Bio
Xue is a PhD candidate studying applied mathematics at the University of Edinburgh, supported by the MAC-MIGS CDT programme. Her research interests include learning on graphs/hypergraphs such as embedding, clustering and structure recovery, generative models that describe the interaction mechanism, and dynamics process on graphs/hypergraphs. She is also interested in the application of graph/hypergraph-based approaches to real-world problems such as social networks analysis, image classification, and natural language processing. Her current research involves analysing graphs/hypergraph embedding algorithms and deriving corresponding random graph models. Before her PhD, she obtained an MSc in Statistics from the National University of Singapore, and a Bachelor of Science in Physics from Nanyang Technological University in Singapore, during which she developed her interest in understanding interaction patterns in complex systems.
Research interests
Many real-world systems in science and society can be described and studied as networks (or graphs), where nodes represent agents and edges capture interactions between two agents. Examples include online social networks, transaction networks in finance, and brain networks in neuroscience. Typical tasks on graphs involve finding important nodes, identifying well-connected communities, and revealing structures of interest. Alongside these data-driven challenges, we may also wish to develop models that describe how connections are formed---these may be used to explain and predict interactions between the agents.

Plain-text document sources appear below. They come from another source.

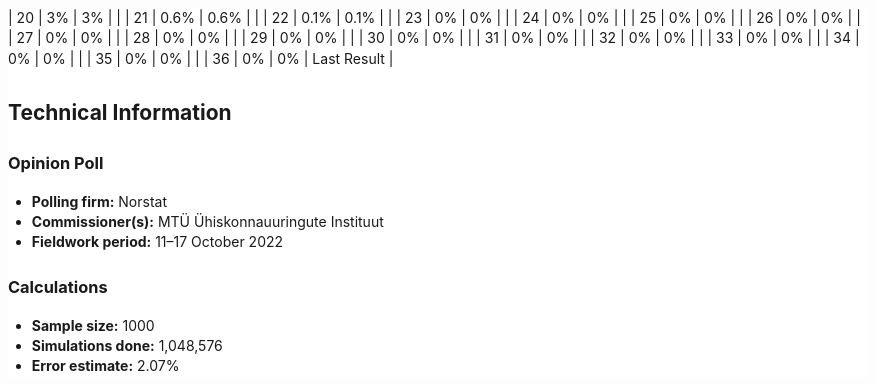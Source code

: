 | 20 | 3% | 3% |  |
| 21 | 0.6% | 0.6% |  |
| 22 | 0.1% | 0.1% |  |
| 23 | 0% | 0% |  |
| 24 | 0% | 0% |  |
| 25 | 0% | 0% |  |
| 26 | 0% | 0% |  |
| 27 | 0% | 0% |  |
| 28 | 0% | 0% |  |
| 29 | 0% | 0% |  |
| 30 | 0% | 0% |  |
| 31 | 0% | 0% |  |
| 32 | 0% | 0% |  |
| 33 | 0% | 0% |  |
| 34 | 0% | 0% |  |
| 35 | 0% | 0% |  |
| 36 | 0% | 0% | Last Result |


## Technical Information

### Opinion Poll

+ **Polling firm:** Norstat
+ **Commissioner(s):** MTÜ Ühiskonnauuringute Instituut
+ **Fieldwork period:** 11–17 October 2022

### Calculations

+ **Sample size:** 1000
+ **Simulations done:** 1,048,576
+ **Error estimate:** 2.07%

Some recent work on hypergraphs is motivated by the fact that the pairwise relationship is insufficient to reflect some real-world phenomena such as a meeting between a group of people. The hypergraph approach captures such interaction with a hyperedge that connects more than two nodes.
In the proposed project, time-stamped hypergraphs from the social sciences will be studied. The project will focus on developing, analysing and evaluating algorithms to characterise hypergraphs in a time-dependent setting.